Second, we focused on the life cycle. It is the most amazing information design that any engineer could conceive. The living cell is a system that self-constructs out from environmental matter according to an inner blueprint that is separate from the constructive system itself (echoing von Neumann’s self-reproducing automata). With unencumbered repetition of the reproduction cycles, there is a tendency to excess, to fill in the ecological niche, but the emerging trophic interactions will put all participants “in their place”. Furthermore, systemic variations affecting the blueprint will appear, becoming phenotype changes and implying differential survival; thus evolution occurs. Along the evolutionary process, quite many variation ‘vehicles’ will be assembled in multicellular organisms for the adaptive exploration of the new complexity scenarios, implying both modifications of the DNA blueprint and interactive behavior in the coupled environment.

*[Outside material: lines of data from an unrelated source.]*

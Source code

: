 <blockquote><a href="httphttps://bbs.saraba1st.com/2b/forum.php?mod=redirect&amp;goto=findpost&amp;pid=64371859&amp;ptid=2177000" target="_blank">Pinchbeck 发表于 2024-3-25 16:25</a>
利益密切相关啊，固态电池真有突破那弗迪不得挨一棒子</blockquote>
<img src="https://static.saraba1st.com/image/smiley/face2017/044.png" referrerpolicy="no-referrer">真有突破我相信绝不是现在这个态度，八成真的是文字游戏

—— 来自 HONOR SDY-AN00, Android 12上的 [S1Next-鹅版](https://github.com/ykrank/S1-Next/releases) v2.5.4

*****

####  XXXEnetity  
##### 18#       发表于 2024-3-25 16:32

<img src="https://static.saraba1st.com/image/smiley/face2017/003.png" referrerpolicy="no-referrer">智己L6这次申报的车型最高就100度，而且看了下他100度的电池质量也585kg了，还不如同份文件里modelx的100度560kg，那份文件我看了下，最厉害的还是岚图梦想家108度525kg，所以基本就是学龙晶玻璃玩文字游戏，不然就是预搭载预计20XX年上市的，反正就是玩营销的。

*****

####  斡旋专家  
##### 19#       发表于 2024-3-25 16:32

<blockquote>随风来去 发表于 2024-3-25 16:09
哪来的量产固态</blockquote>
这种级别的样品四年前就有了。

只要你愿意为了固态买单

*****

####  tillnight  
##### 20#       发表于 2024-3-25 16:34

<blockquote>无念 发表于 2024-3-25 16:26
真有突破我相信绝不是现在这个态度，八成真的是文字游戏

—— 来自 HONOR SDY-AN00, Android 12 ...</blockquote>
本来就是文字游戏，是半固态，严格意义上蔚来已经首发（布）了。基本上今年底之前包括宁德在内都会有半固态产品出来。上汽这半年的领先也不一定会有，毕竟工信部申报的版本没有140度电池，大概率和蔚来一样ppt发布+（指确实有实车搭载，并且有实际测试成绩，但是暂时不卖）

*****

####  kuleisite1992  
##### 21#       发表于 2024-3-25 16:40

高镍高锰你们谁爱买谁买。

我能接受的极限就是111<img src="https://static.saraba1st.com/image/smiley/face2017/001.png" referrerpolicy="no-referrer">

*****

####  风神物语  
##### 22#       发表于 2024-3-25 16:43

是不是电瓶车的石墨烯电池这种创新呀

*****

Finally, third, we emphasized the need of a new evolutionary synthesis, with an informational bend. Indeed, the cross-fertilization in between the biological and the informational realms seems to have occurred in a biased way, mostly from the former towards the latter (genetic algorithms, perceptrons, and neural networks). The enormous technological loan via bioinformatics and “omic” disciplines in recent times has been rather thrifty at conveying new scientific thought. Probably, the lack of an enlarged and consistent information science has been an insuperable obstacle to properly cross-fertilize with biological and evolutionary fields.

In the interim, whether we are close to a proper theoretical solution or not, putting to test the evolutionary proposal drafted in this paper about a power law smoothly interconnecting the whole evolutionary “containers” and “vehicles” might be a more than interesting exercise.